First: decide why you're selling
This sounds obvious, but it's the most important question your broker will ask, because the answer shapes everything. Are you ready to retire? Burned out and looking for relief? Concerned about what the business is worth and thinking about timing the market? Taking PE money off the table to fund another venture?
The "why" affects your timeline, your flexibility on price and terms, and how you'll present yourself to buyers. A seller who's tired and wants out fast is in a different position than a seller who's growing and is willing to wait for the right strategic buyer. Know your why before you start.
Get a valuation before you do anything else
The most common mistake I see is owners who decide to sell without knowing what their business is actually worth. They have a number in their head (usually based on what they think they need to retire, or what their neighbor got for his business three years ago), and when the market tells them something different, they get frustrated and disengage.
A proper valuation before you go to market sets your expectations correctly, identifies what's limiting your price, and gives you time to fix it. Don't skip this step.
The timeline: six to twelve months is typical
From the day you sign an engagement letter with a broker to the day you close, most home service transactions take six to twelve months. Here's roughly how that breaks down:
- Months 1–2: Valuation, financial review, CIM preparation. Your broker packages the business professionally.
- Months 2–4: Buyer outreach and screening. Serious inquiries, NDAs, CIM distribution.
- Months 3–5: Buyer meetings, site visits, letters of intent.
- Months 5–8: Formal due diligence. This is where deals die if the books aren't clean. Your buyer is looking for problems, and if they find something you didn't disclose, the deal reprices or dies.
- Months 7–12: Financing (often SBA), legal docs, closing.
This timeline assumes things go reasonably smoothly. A messy due diligence, a financing hiccup, or a disagreement on terms can add months. Build margin into your personal timeline.
The fears that are real
Confidentiality. This one is real, and it deserves to be taken seriously. If your employees find out you're selling before you're ready, you risk losing your best people. If your customers find out, some will leave. If your competitors find out, they'll use it against you in the market. A good broker manages this from the first conversation. At Trivie, nothing goes to any buyer without a signed NDA and a verified qualification check.

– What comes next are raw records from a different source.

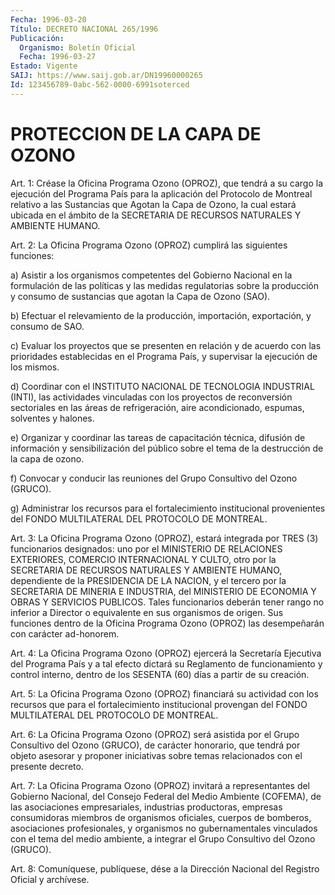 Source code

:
 ```yaml
---
Fecha: 1996-03-20
Título: DECRETO NACIONAL 265/1996
Publicación:
  Organismo: Boletín Oficial
  Fecha: 1996-03-27
Estado: Vigente
SAIJ: https://www.saij.gob.ar/DN19960000265
Id: 123456789-0abc-562-0000-6991soterced
---
```

# PROTECCION DE LA CAPA DE OZONO

<a id="1"></a>
Art. 1: Créase la Oficina Programa Ozono (OPROZ), que tendrá a su cargo la ejecución del Programa País para la aplicación del Protocolo de Montreal relativo a las Sustancias que Agotan la Capa de Ozono, la cual estará ubicada en el ámbito de la SECRETARIA DE RECURSOS NATURALES Y AMBIENTE HUMANO.

<a id="2"></a>
Art. 2: La Oficina Programa Ozono (OPROZ) cumplirá las siguientes funciones:

a) Asistir a los organismos competentes del Gobierno Nacional en la formulación de las políticas y las medidas regulatorias sobre la producción y consumo de sustancias que agotan la Capa de Ozono (SAO).

b) Efectuar el relevamiento de la producción, importación, exportación, y consumo de SAO.

c) Evaluar los proyectos que se presenten en relación y de acuerdo con las prioridades establecidas en el Programa País, y supervisar la ejecución de los mismos.

d) Coordinar con el INSTITUTO NACIONAL DE TECNOLOGIA INDUSTRIAL (INTI), las actividades vinculadas con los proyectos de reconversión sectoriales en las áreas de refrigeración, aire acondicionado, espumas, solventes y halones.

e) Organizar y coordinar las tareas de capacitación técnica, difusión de información y sensibilización del público sobre el tema de la destrucción de la capa de ozono.

f) Convocar y conducir las reuniones del Grupo Consultivo del Ozono (GRUCO).

g) Administrar los recursos para el fortalecimiento institucional provenientes del FONDO MULTILATERAL DEL PROTOCOLO DE MONTREAL.

<a id="3"></a>
Art. 3: La Oficina Programa Ozono (OPROZ), estará integrada por TRES (3) funcionarios designados: uno por el MINISTERIO DE RELACIONES EXTERIORES, COMERCIO INTERNACIONAL Y CULTO, otro por la SECRETARIA DE RECURSOS NATURALES Y AMBIENTE HUMANO, dependiente de la PRESIDENCIA DE LA NACION, y el tercero por la SECRETARIA DE MINERIA E INDUSTRIA, del MINISTERIO DE ECONOMIA Y OBRAS Y SERVICIOS PUBLICOS. Tales funcionarios deberán tener rango no inferior a Director o equivalente en sus organismos de origen. Sus funciones dentro de la Oficina Programa Ozono (OPROZ) las desempeñarán con carácter ad-honorem.

<a id="4"></a>
Art. 4: La Oficina Programa Ozono (OPROZ) ejercerá la Secretaría Ejecutiva del Programa País y a tal efecto dictará su Reglamento de funcionamiento y control interno, dentro de los SESENTA (60) días a partir de su creación.

<a id="5"></a>
Art. 5: La Oficina Programa Ozono (OPROZ) financiará su actividad con los recursos que para el fortalecimiento institucional provengan del FONDO MULTILATERAL DEL PROTOCOLO DE MONTREAL.

<a id="6"></a>
Art. 6: La Oficina Programa Ozono (OPROZ) será asistida por el Grupo Consultivo del Ozono (GRUCO), de carácter honorario, que tendrá por objeto asesorar y proponer iniciativas sobre temas relacionados con el presente decreto.

<a id="7"></a>
Art. 7: La Oficina Programa Ozono (OPROZ) invitará a representantes del Gobierno Nacional, del Consejo Federal del Medio Ambiente (COFEMA), de las asociaciones empresariales, industrias productoras, empresas consumidoras miembros de organismos oficiales, cuerpos de bomberos, asociaciones profesionales, y organismos no gubernamentales vinculados con el tema del medio ambiente, a integrar el Grupo Consultivo del Ozono (GRUCO).

<a id="8"></a>
Art. 8: Comuníquese, publíquese, dése a la Dirección Nacional del Registro Oficial y archívese. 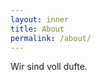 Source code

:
 ```yaml
---
layout: inner
title: About
permalink: /about/
---
```


Wir sind voll dufte.
<!--
   -{% include icon-github.html username="jekyll" %} /
   -[jekyll](https://github.com/jekyll/jekyll)
   -->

Due diligence disruption. This is also real. Due diligence requires providing access to financials, customer lists, employee records, equipment, and systems, while still running the business. It takes time. The best way to minimize the disruption is to be prepared before it starts: clean books, organized records, a management team that can hold things together while you're in meetings.
The fears that aren't
"I won't find the right buyer." A well-priced, well-packaged business with clean financials finds buyers. The issue is almost never finding a buyer. It's finding the right one. That's what good broker work looks like: qualifying buyers, not just finding them.

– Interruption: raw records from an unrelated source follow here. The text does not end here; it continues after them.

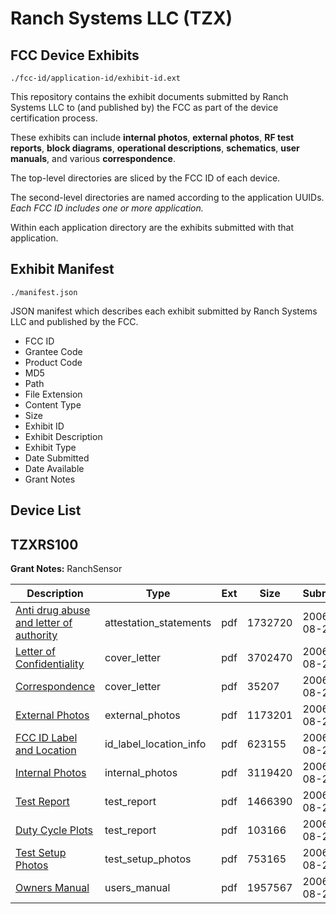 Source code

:# Ranch Systems LLC (TZX)
## FCC Device Exhibits

```
./fcc-id/application-id/exhibit-id.ext
```

This repository contains the exhibit documents submitted by Ranch Systems LLC to (and published by) the FCC as part of the device certification process.

These exhibits can include **internal photos**, **external photos**, **RF test reports**, **block diagrams**, **operational descriptions**, **schematics**, **user manuals**, and various **correspondence**.

The top-level directories are sliced by the FCC ID of each device.

The second-level directories are named according to the application UUIDs. *Each FCC ID includes one or more application.*

Within each application directory are the exhibits submitted with that application. 

## Exhibit Manifest

```
./manifest.json
```

JSON manifest which describes each exhibit submitted by Ranch Systems LLC and published by the FCC.

- FCC ID
- Grantee Code
- Product Code
- MD5
- Path
- File Extension
- Content Type
- Size
- Exhibit ID
- Exhibit Description
- Exhibit Type
- Date Submitted
- Date Available
- Grant Notes

## Device List
## TZXRS100
**Grant Notes:** RanchSensor

| Description | Type | Ext | Size | Submitted | Available |
| ----------- | ---- | --- | ---- | --------- | --------- |
| [Anti drug abuse and letter of authority](TZXRS100/ce68aaaf799460946d61a60fd30ee5a5/697816.pdf) | attestation_statements | pdf | 1732720 | 2006-08-25 | 2006-08-25 |
| [Letter of Confidentiality](TZXRS100/ce68aaaf799460946d61a60fd30ee5a5/697818.pdf) | cover_letter | pdf | 3702470 | 2006-08-25 | 2006-08-25 |
| [Correspondence](TZXRS100/ce68aaaf799460946d61a60fd30ee5a5/697827.pdf) | cover_letter | pdf | 35207 | 2006-08-25 | 2006-08-25 |
| [External Photos](TZXRS100/ce68aaaf799460946d61a60fd30ee5a5/697819.pdf) | external_photos | pdf | 1173201 | 2006-08-25 | 2006-08-25 |
| [FCC ID Label and Location](TZXRS100/ce68aaaf799460946d61a60fd30ee5a5/697820.pdf) | id_label_location_info | pdf | 623155 | 2006-08-25 | 2006-08-25 |
| [Internal Photos](TZXRS100/ce68aaaf799460946d61a60fd30ee5a5/697821.pdf) | internal_photos | pdf | 3119420 | 2006-08-25 | 2006-08-25 |
| [Test Report](TZXRS100/ce68aaaf799460946d61a60fd30ee5a5/697824.pdf) | test_report | pdf | 1466390 | 2006-08-25 | 2006-08-25 |
| [Duty Cycle Plots](TZXRS100/ce68aaaf799460946d61a60fd30ee5a5/697828.pdf) | test_report | pdf | 103166 | 2006-08-25 | 2006-08-25 |
| [Test Setup Photos](TZXRS100/ce68aaaf799460946d61a60fd30ee5a5/697826.pdf) | test_setup_photos | pdf | 753165 | 2006-08-25 | 2006-08-25 |
| [Owners Manual](TZXRS100/ce68aaaf799460946d61a60fd30ee5a5/697825.pdf) | users_manual | pdf | 1957567 | 2006-08-25 | 2006-08-25 |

"My employees will hate me." Most employees, when told about a sale that protects their jobs and benefits, respond better than owners expect. The transition plan matters enormously here. A thoughtful seller who communicates clearly and advocates for their team in the deal structure usually comes out of this with their relationships intact.

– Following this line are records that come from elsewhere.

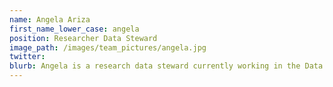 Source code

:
 ```yaml
---
name: Angela Ariza
first_name_lower_case: angela
position: Researcher Data Steward
image_path: /images/team_pictures/angela.jpg
twitter:
blurb: Angela is a research data steward currently working in the Data Store platform.
---
```

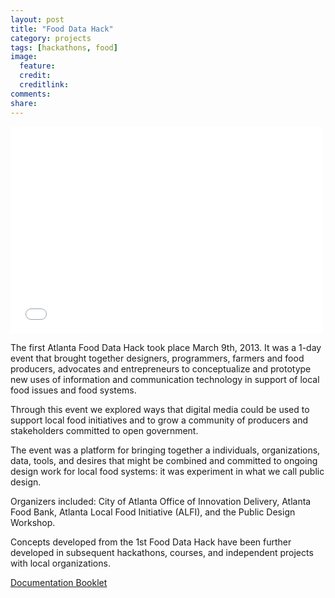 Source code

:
 ```yaml
---
layout: post
title: "Food Data Hack"
category: projects
tags: [hackathons, food]
image:
  feature: 
  credit: 
  creditlink: 
comments: 
share: 
---
```


<iframe src="//player.vimeo.com/video/66258584" width="500" height="331" frameborder="0"> </iframe>

The first Atlanta Food Data Hack took place March 9th, 2013. It was a 1-day event that brought together designers, programmers, farmers and food producers, advocates and entrepreneurs to conceptualize and prototype new uses of information and communication technology in support of local food issues and food systems.

Through this event we explored ways that digital media could be used to support local food initiatives and to grow a community of producers and stakeholders committed to open government.

The event was a platform for bringing together a individuals, organizations, data, tools, and desires that might be combined and committed to ongoing design work for local food systems: it was experiment in what we call public design.

Organizers included: City of Atlanta Office of Innovation Delivery, Atlanta Food Bank, Atlanta Local Food Initiative (ALFI), and the Public Design Workshop.

Concepts developed from the 1st Food Data Hack have been further developed in subsequent hackathons, courses, and independent projects with local organizations.

[Documentation Booklet](/images/fdh/food-data-hack.pdf)
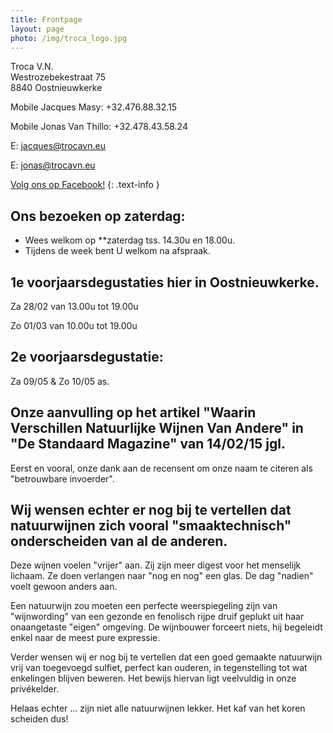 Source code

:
 ```yaml
---
title: Frontpage 
layout: page
photo: /img/troca_logo.jpg
---
```

Troca V.N.  
Westrozebekestraat 75  
8840 Oostnieuwkerke

Mobile Jacques Masy: +32.476.88.32.15
 
Mobile Jonas Van Thillo: +32.478.43.58.24
 
E: jacques@trocavn.eu

E: jonas@trocavn.eu

[Volg ons op Facebook!](http://www.facebook.be/TrocaVinsNaturels)
{: .text-info }



Ons bezoeken op zaterdag:
-------------------------   
* Wees welkom op **zaterdag tss. 14.30u en 18.00u.
* Tijdens de week bent U welkom na afspraak.

1e voorjaarsdegustaties hier in Oostnieuwkerke.
-----------------------------------------------
Za 28/02 van 13.00u tot 19.00u 

Zo 01/03 van 10.00u tot 19.00u

2e voorjaarsdegustatie:
-----------------------

Za 09/05 & Zo 10/05 as.


Onze aanvulling op het artikel "Waarin Verschillen Natuurlijke Wijnen Van Andere" in "De Standaard Magazine" van 14/02/15 jgl.
------------------------------------------------------------------------------------------------------------------------------
Eerst en vooral, onze dank aan de recensent om onze naam te citeren als "betrouwbare invoerder".

Wij wensen echter er nog bij te vertellen dat natuurwijnen zich vooral "smaaktechnisch" onderscheiden van al de anderen.
-----------------------------------------
Deze wijnen voelen "vrijer" aan. Zij zijn meer digest voor het menselijk lichaam. Ze doen verlangen naar "nog en nog" een glas. De dag "nadien" voelt gewoon anders aan.

Een natuurwijn zou moeten een perfecte weerspiegeling zijn van "wijnwording" van een gezonde en fenolisch rijpe druif geplukt uit haar onaangetaste "eigen" omgeving. 
De wijnbouwer forceert niets, hij begeleidt enkel naar de meest pure expressie.

Verder wensen wij er nog bij te vertellen dat een goed gemaakte natuurwijn vrij van toegevoegd sulfiet, perfect kan ouderen, in tegenstelling tot wat enkelingen blijven beweren.
Het bewijs hiervan ligt veelvuldig in onze privékelder.

Helaas echter ... zijn niet alle natuurwijnen lekker. 
Het kaf van het koren scheiden dus!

What happens after closing
Almost every transaction includes some form of transition period, typically two to four weeks where you're still available to the buyer to answer questions, introduce relationships, and transfer knowledge. In some larger deals, this extends to a few months with an earnout tied to business performance.
The transition period is often harder emotionally than sellers expect. You built this. You spent years of your life on it. Handing it over to someone else is a complicated feeling, even when you're ready. That's normal. The best thing you can do is advocate hard in the deal structure for a transition that's good for your team, stay present during the handoff, and then let it go.
How to be ready
The best way to be ready to sell is to have already started. Three things make a sale easier, faster, and more valuable:
- Clean books for at least two years, with explainable add-backs
- A team that doesn't require you to be there for the business to run
- A clear picture of what the business is worth before you go to market
If you have all three, you can move quickly when the time is right. If you don't have them yet, start now. Selling a business is usually a once-in-a-career event. It deserves the same care you put into building it.